Yesterday I stumbled across an Egyptian news agency called Bikya Masr via Twitter. They were reporting that an alliance of 450 women’s organisations in Egypt is calling for 30% of seats in the Constituent Assembly to be reserved for women under the new constitution.
It’s particularly poignant that women are having to struggle for political representation in Egypt: women played a central role in the Arab Spring and suffered unimaginable pain and humiliation in Tahrir Square. There were reports of beatings, rape and virginity tests. Sadly, it seems their fellow countrymen have forgotten Egyptian women’s contribution to the revolution.
On International Women’s Day (8 March) I feel compelled to highlight women’s struggle in Egypt for a political voice, but also to warn about the pitfalls of quotas as a means to representation and empowerment. Some people think quotas are patronising, because they promote women on the basis of sex not merit; some think they are counter-productive, because people won’t take seriously a woman who got her job through affirmative action; and some think they are unfair because they risk discriminating against more capable men. As you’ve probably guessed I think these arguments are all rubbish!
If we lived in an equal world half of all parliamentary seats would be filled with women and half of all the washing up would be done by men. Ladies, we know it just doesn’t work that way. Many of the women representing the Labour Party in the House of Commons were selected using all women shortlists (admittedly affirmative action rather than a quota). I worked for one of those women, Emily Thornberry MP, who recently joined the shadow cabinet as Shadow Attorney General. Not once did she or any other women MP express that being selected through an all women shortlist had any impact on how they were treated by their male parliamentary colleagues. In fact, I don’t think any male politician could tell you which women were selected on all women shortlists and which weren’t. All women shortlists have proved the only way to get more women into Parliament, and when they were introduced in 1997 the number of female MPs doubled from 60 to 120. Not much progress has been made since and only a quota will change that.
If quotas are so great why am I warning Egyptian women about calling for one? While some describe the quota as a blunt instrument, I’ve seen it used as a technical tool that works against women. Three years ago I travelled to Jordan to research women’s participation in politics. In Jordan, a Middle East country often thought of as being relatively liberal and democratic in the West, there are six seats reserved for women. The monarchy brought in the democratic changes, making them, well, um… not entirely democratic. The quota was engineered so that it massively favours women from sparsely populated rural areas, consequently increasing ‘the influence of tribalism and family considerations’ and ‘undermining the process of choosing candidates on the basis of merit’, according to UNIFEM. A woman in Amman, said to me of the women elected:
‘They don’t represent me, that’s for sure. And they probably don’t represent most women who believe in their rights, largely because of the tribal influences… The right for women to divorce was refused by the parliament and the women in parliament, but this law was forced upon the parliament by a royal decree…’

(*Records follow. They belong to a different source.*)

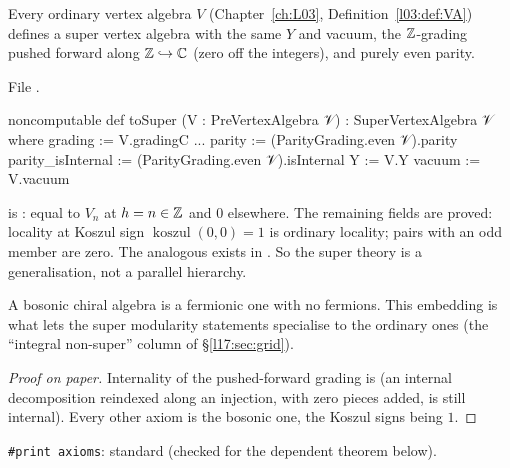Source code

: \begin{proposition}\label{l17:prop:tosuper}
Every ordinary vertex algebra $V$ (Chapter~\ref{ch:L03}, Definition~\ref{l03:def:VA}) defines a super
vertex algebra with the same $Y$ and vacuum, the ${\mathbb{Z}}$-grading pushed forward along ${\mathbb{Z}}\hookrightarrow{\mathbb{C}}$
(zero off the integers), and purely even parity.
\end{proposition}
\noindent File .
\begin{leancode}
noncomputable def toSuper (V : PreVertexAlgebra 𝒱) : SuperVertexAlgebra 𝒱 where
  grading := V.gradingC
...
  parity := (ParityGrading.even 𝒱).parity
  parity_isInternal := (ParityGrading.even 𝒱).isInternal
  Y := V.Y
  vacuum := V.vacuum
\end{leancode}
\begin{dictionary}
 is : equal to $V_n$ at
$h=n\in{\mathbb{Z}}$ and $0$ elsewhere. The remaining fields are proved: locality at Koszul sign
$\operatorname{koszul}(0,0)=1$ is ordinary locality; pairs with an odd member are zero. The
analogous  exists in . So the super theory is a generalisation, not a parallel hierarchy.
\end{dictionary}
\begin{physics}
A bosonic chiral algebra is a fermionic one with no fermions. This embedding is what lets the
super modularity statements specialise to the ordinary ones (the ``integral non-super'' column of
§\ref{l17:sec:grid}).
\end{physics}
\begin{proof}[Proof on paper]
Internality of the pushed-forward grading is  (an internal decomposition
reindexed along an injection, with zero pieces added, is still internal). Every other axiom is the
bosonic one, the Koszul signs being $1$.
\end{proof}
\begin{status}
\texttt{\#print axioms}: standard (checked for the dependent theorem below).
\end{status}

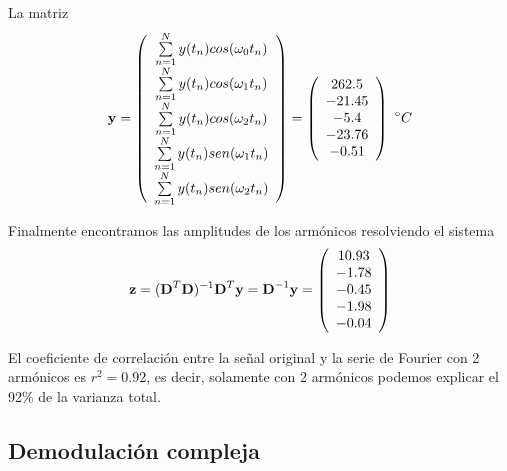 \documentclass[
]{agujournal2019}
\begin{document}
La matriz \[{\textbf y}=\left( \begin{array}{ccc}
\sum\limits^N_{n=1}y(t_n)cos(\omega_0 t_n) \\
\sum\limits^N_{n=1}y(t_n)cos(\omega_1 t_n) \\
\sum\limits^N_{n=1}y(t_n)cos(\omega_2 t_n) \\
\sum\limits^N_{n=1}y(t_n)sen(\omega_1 t_n) \\
\sum\limits^N_{n=1}y(t_n)sen(\omega_2 t_n) \\
\end{array} \right)=
\left( \begin{array}{ccc}
262.5 \\
-21.45 \\
-5.4 \\
-23.76 \\
-0.51 \\
\end{array} \right)\,\,^\circ{C}\]

Finalmente encontramos las amplitudes de los armónicos resolviendo el
sistema
\[{\textbf z}=({\textbf D}^T{\textbf D})^{-1}{\textbf D}^{T}{\textbf y}={\textbf D}^{-1}{\textbf y}=\left( \begin{array}{ccc}
10.93\\
-1.78\\
-0.45\\
-1.98\\
-0.04
\end{array} \right)\]

El coeficiente de correlación entre la señal original y la serie de
Fourier con 2 armónicos es \(r^2=0.92\), es decir, solamente con 2
armónicos podemos explicar el 92\% de la varianza total.

\hypertarget{demodulaciuxf3n-compleja}{%
\subsection{Demodulación compleja}\label{demodulaciuxf3n-compleja}}
\end{document}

Yes, unbelievably, women elected through the quota voted against, or abstained from, a vote to give women the right to divorce, disappointing women activists and leaving it to the monarchy to push through reforms to Jordan’s sexist ‘Personal Status Law’.
Egyptian women have more than earned their right to a political voice and I sincerely hope 30% of seats in the Constituent Assembly are reserved for them. But even with a fair quota, I fear Egyptian women’s voices will continue to be ignored. Empowerment will only be realised when there’s mutual respect, when politicians and the wider public are comfortable with women in leadership roles, and that’s a situation we’ve yet to reach in our own legislature, the ‘Mother of All Parliaments’.